■ Description of the task:
Your reply should be made up of every line in the records below that holds the string "years".

*** Opening of Records to process ***

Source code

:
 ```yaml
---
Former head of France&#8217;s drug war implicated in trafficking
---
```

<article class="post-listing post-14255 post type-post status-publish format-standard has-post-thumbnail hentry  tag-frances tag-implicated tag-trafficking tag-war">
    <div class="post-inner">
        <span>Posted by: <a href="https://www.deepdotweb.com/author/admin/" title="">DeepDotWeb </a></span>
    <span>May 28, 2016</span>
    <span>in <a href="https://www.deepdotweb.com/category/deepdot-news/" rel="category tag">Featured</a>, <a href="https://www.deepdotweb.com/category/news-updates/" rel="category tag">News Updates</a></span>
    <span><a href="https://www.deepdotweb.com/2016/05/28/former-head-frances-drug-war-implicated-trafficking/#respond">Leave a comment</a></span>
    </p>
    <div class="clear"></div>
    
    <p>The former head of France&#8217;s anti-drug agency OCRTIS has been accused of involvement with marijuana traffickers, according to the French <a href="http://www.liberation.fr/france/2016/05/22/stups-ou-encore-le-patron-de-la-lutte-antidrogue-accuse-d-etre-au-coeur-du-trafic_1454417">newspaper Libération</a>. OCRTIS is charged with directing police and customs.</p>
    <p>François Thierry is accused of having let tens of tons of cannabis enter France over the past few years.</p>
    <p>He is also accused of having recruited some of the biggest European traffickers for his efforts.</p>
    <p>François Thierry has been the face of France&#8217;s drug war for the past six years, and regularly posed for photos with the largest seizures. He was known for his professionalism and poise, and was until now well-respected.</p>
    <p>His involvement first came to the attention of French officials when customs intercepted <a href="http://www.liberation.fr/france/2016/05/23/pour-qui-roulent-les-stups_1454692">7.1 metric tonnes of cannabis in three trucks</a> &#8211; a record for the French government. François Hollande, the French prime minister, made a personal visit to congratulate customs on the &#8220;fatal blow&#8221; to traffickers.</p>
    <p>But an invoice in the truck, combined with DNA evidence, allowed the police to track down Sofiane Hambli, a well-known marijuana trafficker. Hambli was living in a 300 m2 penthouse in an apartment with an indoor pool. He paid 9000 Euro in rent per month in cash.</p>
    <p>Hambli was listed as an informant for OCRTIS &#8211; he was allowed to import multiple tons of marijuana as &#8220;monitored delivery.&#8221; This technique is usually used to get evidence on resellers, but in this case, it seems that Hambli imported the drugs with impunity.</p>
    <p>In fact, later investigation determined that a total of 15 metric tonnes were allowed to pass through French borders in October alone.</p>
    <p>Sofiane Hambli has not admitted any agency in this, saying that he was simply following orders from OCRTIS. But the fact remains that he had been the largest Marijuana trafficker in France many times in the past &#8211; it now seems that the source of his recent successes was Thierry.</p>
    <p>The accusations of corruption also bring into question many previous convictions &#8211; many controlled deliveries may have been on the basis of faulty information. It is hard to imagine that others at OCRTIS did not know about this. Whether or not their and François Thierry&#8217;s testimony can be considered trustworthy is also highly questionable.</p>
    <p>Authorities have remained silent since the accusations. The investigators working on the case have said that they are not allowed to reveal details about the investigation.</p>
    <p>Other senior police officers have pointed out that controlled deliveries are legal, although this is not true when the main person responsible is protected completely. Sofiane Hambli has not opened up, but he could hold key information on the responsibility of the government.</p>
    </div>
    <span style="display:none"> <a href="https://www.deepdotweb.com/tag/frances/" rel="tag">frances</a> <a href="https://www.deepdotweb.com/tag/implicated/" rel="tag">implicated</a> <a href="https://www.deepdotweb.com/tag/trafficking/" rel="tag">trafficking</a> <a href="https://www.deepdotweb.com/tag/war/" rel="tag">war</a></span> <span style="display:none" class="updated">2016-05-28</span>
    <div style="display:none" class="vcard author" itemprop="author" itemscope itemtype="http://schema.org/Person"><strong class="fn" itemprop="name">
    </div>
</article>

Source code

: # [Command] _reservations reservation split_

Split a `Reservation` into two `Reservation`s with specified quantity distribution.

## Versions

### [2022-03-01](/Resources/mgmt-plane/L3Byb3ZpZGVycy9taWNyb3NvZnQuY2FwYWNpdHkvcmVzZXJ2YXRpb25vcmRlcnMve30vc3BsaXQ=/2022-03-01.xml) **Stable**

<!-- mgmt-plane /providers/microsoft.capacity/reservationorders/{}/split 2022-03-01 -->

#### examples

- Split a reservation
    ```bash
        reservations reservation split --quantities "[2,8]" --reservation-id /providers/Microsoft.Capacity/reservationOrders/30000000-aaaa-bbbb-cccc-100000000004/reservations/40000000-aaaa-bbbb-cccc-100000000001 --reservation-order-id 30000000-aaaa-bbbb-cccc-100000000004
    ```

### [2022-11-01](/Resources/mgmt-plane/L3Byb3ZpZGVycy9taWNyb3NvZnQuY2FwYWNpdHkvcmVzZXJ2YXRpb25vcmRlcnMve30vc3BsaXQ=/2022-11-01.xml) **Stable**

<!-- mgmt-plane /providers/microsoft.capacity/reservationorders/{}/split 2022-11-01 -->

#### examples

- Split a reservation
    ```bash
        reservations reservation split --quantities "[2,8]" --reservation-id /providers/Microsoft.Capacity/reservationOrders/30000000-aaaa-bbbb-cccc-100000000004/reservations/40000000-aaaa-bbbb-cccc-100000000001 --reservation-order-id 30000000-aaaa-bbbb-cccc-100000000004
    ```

*** Close of Records to process ***

■ Output:
    <p>François Thierry is accused of having let tens of tons of cannabis enter France over the past few years.</p>
    <p>François Thierry has been the face of France&#8217;s drug war for the past six years, and regularly posed for photos with the largest seizures. He was known for his professionalism and poise, and was until now well-respected.</p>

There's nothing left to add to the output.